DATA IN THIS EXERCISE: Begin
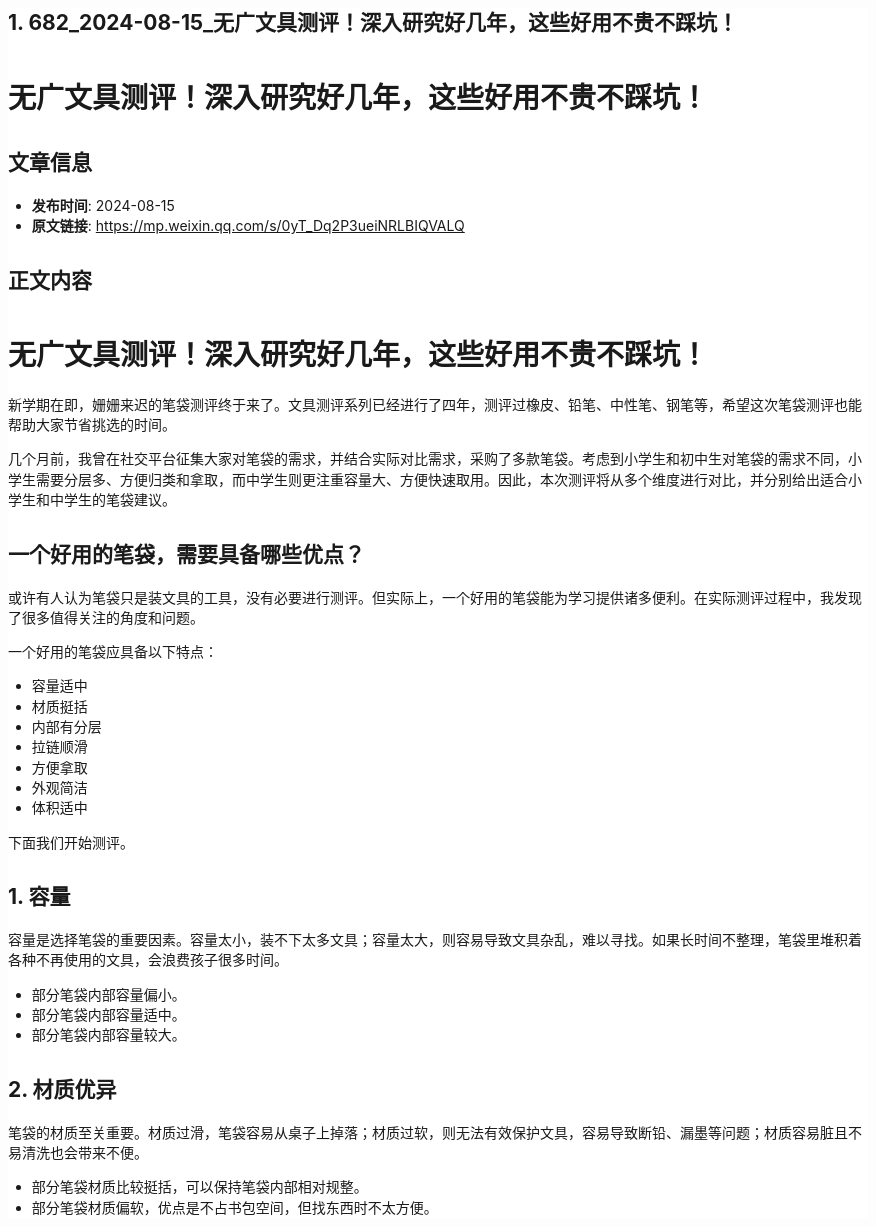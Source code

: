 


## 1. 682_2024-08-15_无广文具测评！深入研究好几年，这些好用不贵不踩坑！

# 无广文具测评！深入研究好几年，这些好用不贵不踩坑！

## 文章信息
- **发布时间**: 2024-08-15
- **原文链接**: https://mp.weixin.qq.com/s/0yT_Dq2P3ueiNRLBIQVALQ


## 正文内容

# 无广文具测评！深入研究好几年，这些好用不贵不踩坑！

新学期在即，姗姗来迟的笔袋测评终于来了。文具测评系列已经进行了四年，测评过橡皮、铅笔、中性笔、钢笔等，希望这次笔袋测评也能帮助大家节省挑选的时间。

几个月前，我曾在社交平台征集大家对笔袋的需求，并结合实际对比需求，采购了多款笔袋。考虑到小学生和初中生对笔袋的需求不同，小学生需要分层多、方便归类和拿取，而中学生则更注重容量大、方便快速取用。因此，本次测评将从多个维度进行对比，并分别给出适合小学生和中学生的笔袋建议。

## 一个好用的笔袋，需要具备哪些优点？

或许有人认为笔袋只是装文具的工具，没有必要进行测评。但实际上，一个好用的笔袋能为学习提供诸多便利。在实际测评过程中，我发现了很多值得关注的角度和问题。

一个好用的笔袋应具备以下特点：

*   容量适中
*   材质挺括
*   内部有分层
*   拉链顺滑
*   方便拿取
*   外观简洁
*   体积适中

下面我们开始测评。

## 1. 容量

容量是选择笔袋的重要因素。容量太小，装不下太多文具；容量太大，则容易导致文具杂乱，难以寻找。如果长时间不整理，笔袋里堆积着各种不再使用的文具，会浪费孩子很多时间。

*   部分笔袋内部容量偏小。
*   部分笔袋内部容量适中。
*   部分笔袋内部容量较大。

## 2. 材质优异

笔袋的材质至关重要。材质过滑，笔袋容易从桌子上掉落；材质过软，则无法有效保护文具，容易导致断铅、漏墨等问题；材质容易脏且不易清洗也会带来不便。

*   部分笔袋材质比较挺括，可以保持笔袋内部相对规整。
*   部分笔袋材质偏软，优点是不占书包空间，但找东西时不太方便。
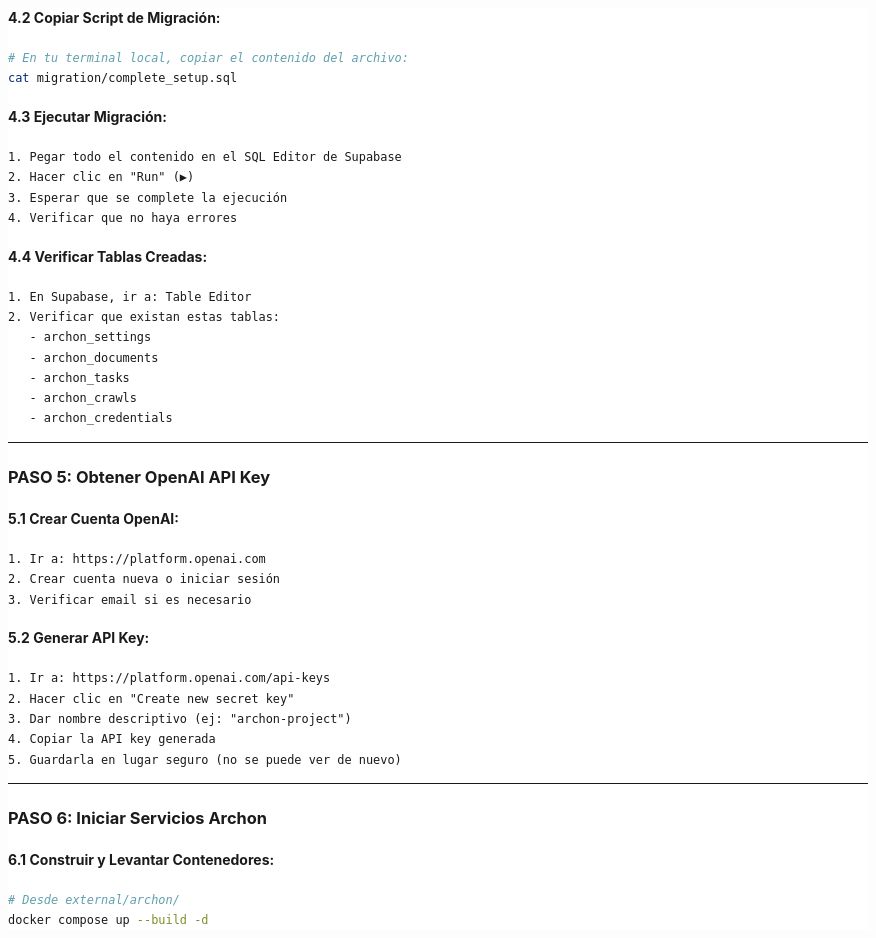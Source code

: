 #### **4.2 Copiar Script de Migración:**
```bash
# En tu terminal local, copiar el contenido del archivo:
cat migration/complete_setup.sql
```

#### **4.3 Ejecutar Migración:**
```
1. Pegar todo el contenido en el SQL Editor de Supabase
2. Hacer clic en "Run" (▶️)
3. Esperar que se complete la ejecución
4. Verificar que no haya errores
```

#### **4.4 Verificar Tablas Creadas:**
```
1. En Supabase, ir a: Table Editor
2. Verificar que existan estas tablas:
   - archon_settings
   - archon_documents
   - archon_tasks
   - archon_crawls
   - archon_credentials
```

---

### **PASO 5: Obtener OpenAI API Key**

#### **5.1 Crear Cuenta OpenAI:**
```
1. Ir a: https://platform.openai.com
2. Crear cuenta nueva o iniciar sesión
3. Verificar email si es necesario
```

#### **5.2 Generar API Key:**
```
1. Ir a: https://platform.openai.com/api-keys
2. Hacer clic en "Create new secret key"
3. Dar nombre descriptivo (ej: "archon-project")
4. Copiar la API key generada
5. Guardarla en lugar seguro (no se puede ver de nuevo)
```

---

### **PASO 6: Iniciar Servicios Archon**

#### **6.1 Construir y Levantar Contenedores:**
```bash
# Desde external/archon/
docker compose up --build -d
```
DATA IN THIS EXERCISE: End
If a line holds an image, leave the image out; retype everything else in the entries exactly.

# FINAL ANSWER
Source code

: 


## 1. 682_2024-08-15_无广文具测评！深入研究好几年，这些好用不贵不踩坑！

# 无广文具测评！深入研究好几年，这些好用不贵不踩坑！

## 文章信息
- **发布时间**: 2024-08-15
- **原文链接**: https://mp.weixin.qq.com/s/0yT_Dq2P3ueiNRLBIQVALQ


## 正文内容

# 无广文具测评！深入研究好几年，这些好用不贵不踩坑！

新学期在即，姗姗来迟的笔袋测评终于来了。文具测评系列已经进行了四年，测评过橡皮、铅笔、中性笔、钢笔等，希望这次笔袋测评也能帮助大家节省挑选的时间。

几个月前，我曾在社交平台征集大家对笔袋的需求，并结合实际对比需求，采购了多款笔袋。考虑到小学生和初中生对笔袋的需求不同，小学生需要分层多、方便归类和拿取，而中学生则更注重容量大、方便快速取用。因此，本次测评将从多个维度进行对比，并分别给出适合小学生和中学生的笔袋建议。

## 一个好用的笔袋，需要具备哪些优点？

或许有人认为笔袋只是装文具的工具，没有必要进行测评。但实际上，一个好用的笔袋能为学习提供诸多便利。在实际测评过程中，我发现了很多值得关注的角度和问题。

一个好用的笔袋应具备以下特点：

*   容量适中
*   材质挺括
*   内部有分层
*   拉链顺滑
*   方便拿取
*   外观简洁
*   体积适中

下面我们开始测评。

## 1. 容量

容量是选择笔袋的重要因素。容量太小，装不下太多文具；容量太大，则容易导致文具杂乱，难以寻找。如果长时间不整理，笔袋里堆积着各种不再使用的文具，会浪费孩子很多时间。

*   部分笔袋内部容量偏小。
*   部分笔袋内部容量适中。
*   部分笔袋内部容量较大。

## 2. 材质优异

笔袋的材质至关重要。材质过滑，笔袋容易从桌子上掉落；材质过软，则无法有效保护文具，容易导致断铅、漏墨等问题；材质容易脏且不易清洗也会带来不便。

*   部分笔袋材质比较挺括，可以保持笔袋内部相对规整。
*   部分笔袋材质偏软，优点是不占书包空间，但找东西时不太方便。
Source code

: #### **4.2 Copiar Script de Migración:**
```bash
# En tu terminal local, copiar el contenido del archivo:
cat migration/complete_setup.sql
```

#### **4.3 Ejecutar Migración:**
```
1. Pegar todo el contenido en el SQL Editor de Supabase
2. Hacer clic en "Run" (▶️)
3. Esperar que se complete la ejecución
4. Verificar que no haya errores
```

#### **4.4 Verificar Tablas Creadas:**
```
1. En Supabase, ir a: Table Editor
2. Verificar que existan estas tablas:
   - archon_settings
   - archon_documents
   - archon_tasks
   - archon_crawls
   - archon_credentials
```

---

### **PASO 5: Obtener OpenAI API Key**

#### **5.1 Crear Cuenta OpenAI:**
```
1. Ir a: https://platform.openai.com
2. Crear cuenta nueva o iniciar sesión
3. Verificar email si es necesario
```

#### **5.2 Generar API Key:**
```
1. Ir a: https://platform.openai.com/api-keys
2. Hacer clic en "Create new secret key"
3. Dar nombre descriptivo (ej: "archon-project")
4. Copiar la API key generada
5. Guardarla en lugar seguro (no se puede ver de nuevo)
```

---

### **PASO 6: Iniciar Servicios Archon**

#### **6.1 Construir y Levantar Contenedores:**
```bash
# Desde external/archon/
docker compose up --build -d
```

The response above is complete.